Saturday, May 25, 2013



Everybody wants wellness. Everywhere we are offered wellness in different forms - fitness, creams, drugs, meditation, religion - an endless list.

To know what our kids need, the big challenge is to answer the big question: “What are the big gifts we got from our parents?” We end up with precious things like the place we belong, love that lasts, someone looking out for us - these are the real things that bring us wellness.

So, wellness comes to us from our parents and grandparents by osmosis.

We don’t usually think about these big gifts. They can be taken for granted.

Therefore, parents and grandparents have two of the most important jobs in the world. First, they need to think about what they have been given. They should make a list.

Second, this list of gifts from parents becomes the job description of parents and grandparents for all the kids. The lives of these young people will be shaped by these intangible benefits. We therefore must make sure we are passing on what we were given.

To help parents and grandparents with this main job, the Family Wellness Rainbow was developed to show the key wellness areas that families need. They are:

    Red for Fitness and Health - exercise, diet, etc

    Orange for Relationships - families, friends, work

    Yellow for Knowledge - for good decisions

    Green is for Family - the place to belong

    Blue is for Values - goodness, honestly

    Purple is for faith - what’s it all about?
These are the colours of the rainbow that in combination and balanced make up the rainbow. The family can use the rainbow to check out how they are doing.

FWR Says:  The balanced Family Rainbow brings Wellness

Sunday, May 12, 2013


FWR Says:  The freedom of one person costs many others

There are so many different kinds of freedom - well beyond our listing. We have freedom from bombs, freedom from harm, from disease, from prejudice, from abuse - and so on and so on.

Each of our freedoms comes at a great cost to others.
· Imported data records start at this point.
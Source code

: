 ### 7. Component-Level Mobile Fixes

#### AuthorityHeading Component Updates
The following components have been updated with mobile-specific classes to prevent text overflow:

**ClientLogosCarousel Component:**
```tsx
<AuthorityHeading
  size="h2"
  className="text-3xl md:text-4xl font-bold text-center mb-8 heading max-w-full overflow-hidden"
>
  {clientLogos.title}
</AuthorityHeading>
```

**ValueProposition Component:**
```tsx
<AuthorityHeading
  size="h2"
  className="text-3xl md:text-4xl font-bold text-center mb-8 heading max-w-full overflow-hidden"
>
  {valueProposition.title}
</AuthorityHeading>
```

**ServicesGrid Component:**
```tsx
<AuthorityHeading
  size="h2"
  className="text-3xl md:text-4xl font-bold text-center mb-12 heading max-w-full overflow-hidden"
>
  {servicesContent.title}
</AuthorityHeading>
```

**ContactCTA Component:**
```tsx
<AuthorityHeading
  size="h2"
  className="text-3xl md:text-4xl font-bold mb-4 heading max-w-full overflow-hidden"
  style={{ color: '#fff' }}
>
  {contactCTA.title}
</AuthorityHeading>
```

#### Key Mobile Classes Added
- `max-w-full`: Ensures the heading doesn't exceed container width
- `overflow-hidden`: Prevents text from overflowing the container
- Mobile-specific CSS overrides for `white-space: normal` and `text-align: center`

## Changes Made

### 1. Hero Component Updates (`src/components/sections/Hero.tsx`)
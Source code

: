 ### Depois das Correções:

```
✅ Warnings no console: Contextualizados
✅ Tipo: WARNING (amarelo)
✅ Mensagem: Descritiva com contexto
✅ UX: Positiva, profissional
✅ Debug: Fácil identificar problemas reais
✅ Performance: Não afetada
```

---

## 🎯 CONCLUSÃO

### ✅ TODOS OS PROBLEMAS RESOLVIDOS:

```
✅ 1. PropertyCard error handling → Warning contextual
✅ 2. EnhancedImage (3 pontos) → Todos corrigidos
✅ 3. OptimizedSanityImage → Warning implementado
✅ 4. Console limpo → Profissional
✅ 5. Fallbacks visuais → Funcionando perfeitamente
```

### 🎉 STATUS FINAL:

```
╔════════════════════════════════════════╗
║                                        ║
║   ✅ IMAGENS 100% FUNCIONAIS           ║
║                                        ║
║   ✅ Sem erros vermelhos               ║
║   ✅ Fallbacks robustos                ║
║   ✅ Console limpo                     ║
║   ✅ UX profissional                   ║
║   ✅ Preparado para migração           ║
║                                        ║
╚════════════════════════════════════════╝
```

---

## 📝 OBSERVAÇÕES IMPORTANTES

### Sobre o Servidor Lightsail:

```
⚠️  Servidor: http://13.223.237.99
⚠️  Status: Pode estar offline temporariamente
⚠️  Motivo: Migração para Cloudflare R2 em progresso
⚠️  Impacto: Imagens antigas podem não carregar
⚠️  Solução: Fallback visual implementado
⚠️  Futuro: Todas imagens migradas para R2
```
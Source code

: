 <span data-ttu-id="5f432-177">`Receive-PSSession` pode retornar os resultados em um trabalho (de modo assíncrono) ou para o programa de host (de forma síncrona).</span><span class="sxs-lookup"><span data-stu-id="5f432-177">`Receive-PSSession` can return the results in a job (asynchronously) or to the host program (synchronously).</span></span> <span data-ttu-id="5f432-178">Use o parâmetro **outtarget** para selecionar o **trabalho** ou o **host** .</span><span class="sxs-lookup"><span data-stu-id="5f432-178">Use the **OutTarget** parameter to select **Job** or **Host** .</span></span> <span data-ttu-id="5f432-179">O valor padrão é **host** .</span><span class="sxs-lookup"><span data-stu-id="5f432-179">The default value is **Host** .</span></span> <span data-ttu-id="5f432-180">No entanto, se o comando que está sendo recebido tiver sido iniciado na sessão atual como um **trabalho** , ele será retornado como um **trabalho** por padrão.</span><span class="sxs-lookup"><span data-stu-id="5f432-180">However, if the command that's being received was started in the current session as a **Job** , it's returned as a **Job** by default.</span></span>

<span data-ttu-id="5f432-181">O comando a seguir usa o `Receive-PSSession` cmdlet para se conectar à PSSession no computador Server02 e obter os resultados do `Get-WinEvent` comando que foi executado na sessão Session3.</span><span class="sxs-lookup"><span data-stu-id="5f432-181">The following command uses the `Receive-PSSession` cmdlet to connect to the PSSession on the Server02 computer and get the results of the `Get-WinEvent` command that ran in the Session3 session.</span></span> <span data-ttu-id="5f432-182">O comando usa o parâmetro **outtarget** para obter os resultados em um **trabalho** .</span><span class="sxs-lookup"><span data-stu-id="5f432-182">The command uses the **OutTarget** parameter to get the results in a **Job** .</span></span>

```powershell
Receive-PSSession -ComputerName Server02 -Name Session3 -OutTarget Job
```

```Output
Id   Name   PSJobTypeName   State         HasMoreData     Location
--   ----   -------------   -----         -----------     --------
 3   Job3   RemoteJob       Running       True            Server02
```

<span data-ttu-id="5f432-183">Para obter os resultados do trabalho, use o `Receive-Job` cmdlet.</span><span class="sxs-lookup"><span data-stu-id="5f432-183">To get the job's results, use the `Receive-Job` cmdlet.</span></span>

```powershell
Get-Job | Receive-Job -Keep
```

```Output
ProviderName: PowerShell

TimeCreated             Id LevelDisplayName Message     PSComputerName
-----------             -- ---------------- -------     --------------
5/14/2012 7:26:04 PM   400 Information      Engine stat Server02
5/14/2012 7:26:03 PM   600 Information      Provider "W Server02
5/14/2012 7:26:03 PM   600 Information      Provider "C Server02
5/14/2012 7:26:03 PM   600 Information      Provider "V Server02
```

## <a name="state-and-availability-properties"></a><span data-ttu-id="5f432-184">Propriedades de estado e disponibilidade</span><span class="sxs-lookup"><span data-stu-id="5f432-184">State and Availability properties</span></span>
More freedom for one means less freedom for another. It is easy to trace the history of our national freedom and all the others. So, while we all seem to want more freedom we should be careful who loses what we ask for.

The teen who thinks that a life of freedom comes from no parent control doesn’t get it. He doesn’t know the cost to the family for him being here. He has no idea of all the freedoms he already has, thanks to the efforts and costs of his family.

That teen doesn’t know the history of what it cost for him to go to school. Today’s school costs, though high, don’t match the efforts and sacrifices made in the past to provide education. This is true for most of us for the freedoms we have.

Teenage is a magic time when a person can experiment how he handles freedom. It is a time when parents leave him some wiggle room. It is also a time when he should be thinking about his next steps into work, family and parenthood. He doesn’t have too much time for all that.

With all the types of freedom, there is one that is basic to all of us. It is the internal freedom that we can have if we chose well. Many people of faith have that freedom. It makes other forms of freedom less important despite our conditions.

Ghandi is a prime example of one with inner freedom. On that base, he brought social freedom to millions. The cost was high. He had to live with the cost of strict personal discipline. In the end, he paid for these freedoms with his life.

FWR says:  Before we demand another freedom, count the cost to others.